RECORDS PROVIDED ▸
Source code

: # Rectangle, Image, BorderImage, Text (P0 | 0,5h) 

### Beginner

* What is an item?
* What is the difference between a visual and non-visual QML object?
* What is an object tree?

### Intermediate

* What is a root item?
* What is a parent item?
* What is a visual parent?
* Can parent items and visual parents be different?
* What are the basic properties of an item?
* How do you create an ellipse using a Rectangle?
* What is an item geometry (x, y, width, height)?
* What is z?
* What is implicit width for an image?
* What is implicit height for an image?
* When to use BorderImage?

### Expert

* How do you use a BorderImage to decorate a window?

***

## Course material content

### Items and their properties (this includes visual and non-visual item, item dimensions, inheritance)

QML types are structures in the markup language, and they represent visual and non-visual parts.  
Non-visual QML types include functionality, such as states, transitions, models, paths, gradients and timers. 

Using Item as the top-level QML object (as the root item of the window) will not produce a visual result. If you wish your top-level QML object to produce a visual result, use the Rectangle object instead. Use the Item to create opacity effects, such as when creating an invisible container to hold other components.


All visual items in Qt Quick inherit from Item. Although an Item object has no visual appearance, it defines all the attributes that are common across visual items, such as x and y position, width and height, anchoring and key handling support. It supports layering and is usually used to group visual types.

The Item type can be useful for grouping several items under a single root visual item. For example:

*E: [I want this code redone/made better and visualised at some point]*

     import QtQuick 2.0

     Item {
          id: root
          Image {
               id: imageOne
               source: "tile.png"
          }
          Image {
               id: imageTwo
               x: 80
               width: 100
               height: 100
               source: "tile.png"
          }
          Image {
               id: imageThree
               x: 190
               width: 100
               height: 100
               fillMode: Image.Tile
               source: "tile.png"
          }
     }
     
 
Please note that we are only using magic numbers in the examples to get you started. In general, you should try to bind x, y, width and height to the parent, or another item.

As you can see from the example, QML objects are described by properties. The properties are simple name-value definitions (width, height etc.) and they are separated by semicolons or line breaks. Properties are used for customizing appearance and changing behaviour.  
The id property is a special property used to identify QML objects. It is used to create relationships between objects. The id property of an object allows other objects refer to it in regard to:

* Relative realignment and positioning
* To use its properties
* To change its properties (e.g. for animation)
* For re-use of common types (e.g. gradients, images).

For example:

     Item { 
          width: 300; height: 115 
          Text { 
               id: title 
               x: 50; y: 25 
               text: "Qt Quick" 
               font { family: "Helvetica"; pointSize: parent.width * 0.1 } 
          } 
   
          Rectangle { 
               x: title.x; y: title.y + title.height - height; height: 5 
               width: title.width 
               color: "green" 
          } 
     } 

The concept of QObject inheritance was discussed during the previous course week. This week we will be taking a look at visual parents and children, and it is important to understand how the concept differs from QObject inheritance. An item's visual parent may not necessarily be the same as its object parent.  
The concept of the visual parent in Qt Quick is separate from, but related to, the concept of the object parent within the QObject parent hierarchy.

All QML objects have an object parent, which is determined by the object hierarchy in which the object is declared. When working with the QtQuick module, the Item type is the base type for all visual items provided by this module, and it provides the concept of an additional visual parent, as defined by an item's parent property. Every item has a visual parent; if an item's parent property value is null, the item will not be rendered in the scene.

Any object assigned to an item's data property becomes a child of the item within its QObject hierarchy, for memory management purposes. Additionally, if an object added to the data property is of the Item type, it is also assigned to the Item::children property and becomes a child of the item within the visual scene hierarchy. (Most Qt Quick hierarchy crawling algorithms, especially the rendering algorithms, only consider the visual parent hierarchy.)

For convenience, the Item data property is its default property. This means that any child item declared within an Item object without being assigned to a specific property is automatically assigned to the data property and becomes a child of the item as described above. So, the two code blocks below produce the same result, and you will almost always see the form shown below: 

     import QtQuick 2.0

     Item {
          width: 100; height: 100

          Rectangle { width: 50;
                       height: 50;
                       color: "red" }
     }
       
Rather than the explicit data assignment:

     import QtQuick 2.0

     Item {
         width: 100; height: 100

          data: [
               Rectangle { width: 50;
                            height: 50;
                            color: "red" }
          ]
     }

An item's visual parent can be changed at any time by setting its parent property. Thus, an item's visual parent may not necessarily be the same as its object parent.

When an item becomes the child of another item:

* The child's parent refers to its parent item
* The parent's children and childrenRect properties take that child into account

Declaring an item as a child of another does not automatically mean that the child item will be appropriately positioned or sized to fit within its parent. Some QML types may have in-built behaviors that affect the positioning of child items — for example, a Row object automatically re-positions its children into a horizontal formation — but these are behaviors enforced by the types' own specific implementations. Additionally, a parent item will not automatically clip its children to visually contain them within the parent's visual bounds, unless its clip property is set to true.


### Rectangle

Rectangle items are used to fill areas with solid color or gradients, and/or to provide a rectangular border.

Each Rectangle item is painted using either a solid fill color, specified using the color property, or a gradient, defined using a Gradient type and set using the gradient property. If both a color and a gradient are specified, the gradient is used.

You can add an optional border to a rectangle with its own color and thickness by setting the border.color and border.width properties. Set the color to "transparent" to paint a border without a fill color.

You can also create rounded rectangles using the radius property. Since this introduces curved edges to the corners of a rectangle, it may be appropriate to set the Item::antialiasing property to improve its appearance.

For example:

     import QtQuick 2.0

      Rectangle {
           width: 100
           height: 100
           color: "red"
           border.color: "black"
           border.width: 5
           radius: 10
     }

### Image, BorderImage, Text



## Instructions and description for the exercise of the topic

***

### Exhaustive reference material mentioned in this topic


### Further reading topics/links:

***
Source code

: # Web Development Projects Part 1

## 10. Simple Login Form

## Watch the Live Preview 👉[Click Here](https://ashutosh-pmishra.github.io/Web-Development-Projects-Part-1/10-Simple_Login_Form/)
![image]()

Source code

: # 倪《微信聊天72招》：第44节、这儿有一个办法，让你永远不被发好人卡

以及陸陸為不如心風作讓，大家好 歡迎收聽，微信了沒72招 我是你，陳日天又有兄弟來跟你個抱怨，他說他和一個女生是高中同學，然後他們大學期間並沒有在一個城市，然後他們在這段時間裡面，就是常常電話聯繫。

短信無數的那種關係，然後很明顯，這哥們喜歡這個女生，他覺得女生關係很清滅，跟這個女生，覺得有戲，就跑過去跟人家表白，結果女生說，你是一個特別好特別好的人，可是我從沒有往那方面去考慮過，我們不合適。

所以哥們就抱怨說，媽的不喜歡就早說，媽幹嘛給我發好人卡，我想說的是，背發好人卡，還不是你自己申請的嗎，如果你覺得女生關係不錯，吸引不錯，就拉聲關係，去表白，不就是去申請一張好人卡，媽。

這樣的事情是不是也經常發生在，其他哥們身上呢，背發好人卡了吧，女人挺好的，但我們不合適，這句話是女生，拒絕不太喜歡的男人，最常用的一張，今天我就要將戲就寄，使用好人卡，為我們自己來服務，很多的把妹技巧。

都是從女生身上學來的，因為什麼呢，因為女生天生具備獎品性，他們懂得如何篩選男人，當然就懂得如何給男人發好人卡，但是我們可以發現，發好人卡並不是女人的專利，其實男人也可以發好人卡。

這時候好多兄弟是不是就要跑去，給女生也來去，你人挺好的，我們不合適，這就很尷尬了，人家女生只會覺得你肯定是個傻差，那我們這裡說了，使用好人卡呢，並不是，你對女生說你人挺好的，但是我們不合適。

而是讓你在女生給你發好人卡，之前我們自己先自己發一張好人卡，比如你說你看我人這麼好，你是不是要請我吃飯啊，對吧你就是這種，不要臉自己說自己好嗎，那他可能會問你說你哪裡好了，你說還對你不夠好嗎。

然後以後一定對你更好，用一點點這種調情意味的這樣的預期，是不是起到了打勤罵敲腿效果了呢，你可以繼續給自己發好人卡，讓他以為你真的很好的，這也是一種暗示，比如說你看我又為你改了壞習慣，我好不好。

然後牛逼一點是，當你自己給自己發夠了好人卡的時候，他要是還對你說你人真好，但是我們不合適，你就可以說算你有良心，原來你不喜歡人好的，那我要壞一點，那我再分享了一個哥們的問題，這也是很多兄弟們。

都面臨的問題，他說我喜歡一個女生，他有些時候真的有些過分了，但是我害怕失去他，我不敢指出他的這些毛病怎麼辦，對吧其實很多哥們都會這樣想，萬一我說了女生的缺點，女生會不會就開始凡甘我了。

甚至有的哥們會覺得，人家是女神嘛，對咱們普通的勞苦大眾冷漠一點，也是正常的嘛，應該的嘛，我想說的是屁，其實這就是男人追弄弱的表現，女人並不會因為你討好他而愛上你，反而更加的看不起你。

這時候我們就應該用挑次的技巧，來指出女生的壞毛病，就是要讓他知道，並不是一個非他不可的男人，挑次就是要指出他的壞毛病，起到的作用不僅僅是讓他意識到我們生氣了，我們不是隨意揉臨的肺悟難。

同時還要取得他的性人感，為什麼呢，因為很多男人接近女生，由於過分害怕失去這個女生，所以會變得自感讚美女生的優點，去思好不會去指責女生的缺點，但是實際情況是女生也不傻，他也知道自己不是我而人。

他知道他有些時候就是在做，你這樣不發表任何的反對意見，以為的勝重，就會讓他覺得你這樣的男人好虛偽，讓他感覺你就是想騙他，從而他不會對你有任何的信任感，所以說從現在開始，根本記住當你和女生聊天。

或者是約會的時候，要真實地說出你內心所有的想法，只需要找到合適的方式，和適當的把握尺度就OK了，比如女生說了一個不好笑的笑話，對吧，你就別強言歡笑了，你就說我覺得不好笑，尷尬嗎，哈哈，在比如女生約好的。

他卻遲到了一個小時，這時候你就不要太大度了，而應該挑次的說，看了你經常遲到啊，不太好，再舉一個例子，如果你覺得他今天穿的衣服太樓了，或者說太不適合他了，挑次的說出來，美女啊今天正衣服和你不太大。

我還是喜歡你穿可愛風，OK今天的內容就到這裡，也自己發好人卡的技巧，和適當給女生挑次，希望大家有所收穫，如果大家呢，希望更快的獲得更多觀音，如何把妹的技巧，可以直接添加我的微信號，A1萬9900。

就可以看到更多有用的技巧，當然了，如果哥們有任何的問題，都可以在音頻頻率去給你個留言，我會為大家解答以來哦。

WORK TO BE COMPLETED ▸ Everything from the first line of the entries above through the line with "id: imageThree" is to be reproduced exactly, and nothing else.

RESPONSE ▸
Source code

: # Rectangle, Image, BorderImage, Text (P0 | 0,5h) 

### Beginner

* What is an item?
* What is the difference between a visual and non-visual QML object?
* What is an object tree?

### Intermediate

* What is a root item?
* What is a parent item?
* What is a visual parent?
* Can parent items and visual parents be different?
* What are the basic properties of an item?
* How do you create an ellipse using a Rectangle?
* What is an item geometry (x, y, width, height)?
* What is z?
* What is implicit width for an image?
* What is implicit height for an image?
* When to use BorderImage?

### Expert

* How do you use a BorderImage to decorate a window?

***

## Course material content

### Items and their properties (this includes visual and non-visual item, item dimensions, inheritance)

QML types are structures in the markup language, and they represent visual and non-visual parts.  
Non-visual QML types include functionality, such as states, transitions, models, paths, gradients and timers. 

Using Item as the top-level QML object (as the root item of the window) will not produce a visual result. If you wish your top-level QML object to produce a visual result, use the Rectangle object instead. Use the Item to create opacity effects, such as when creating an invisible container to hold other components.


All visual items in Qt Quick inherit from Item. Although an Item object has no visual appearance, it defines all the attributes that are common across visual items, such as x and y position, width and height, anchoring and key handling support. It supports layering and is usually used to group visual types.

The Item type can be useful for grouping several items under a single root visual item. For example:

*E: [I want this code redone/made better and visualised at some point]*

     import QtQuick 2.0

     Item {
          id: root
          Image {
               id: imageOne
               source: "tile.png"
          }
          Image {
               id: imageTwo
               x: 80
               width: 100
               height: 100
               source: "tile.png"
          }
          Image {
               id: imageThree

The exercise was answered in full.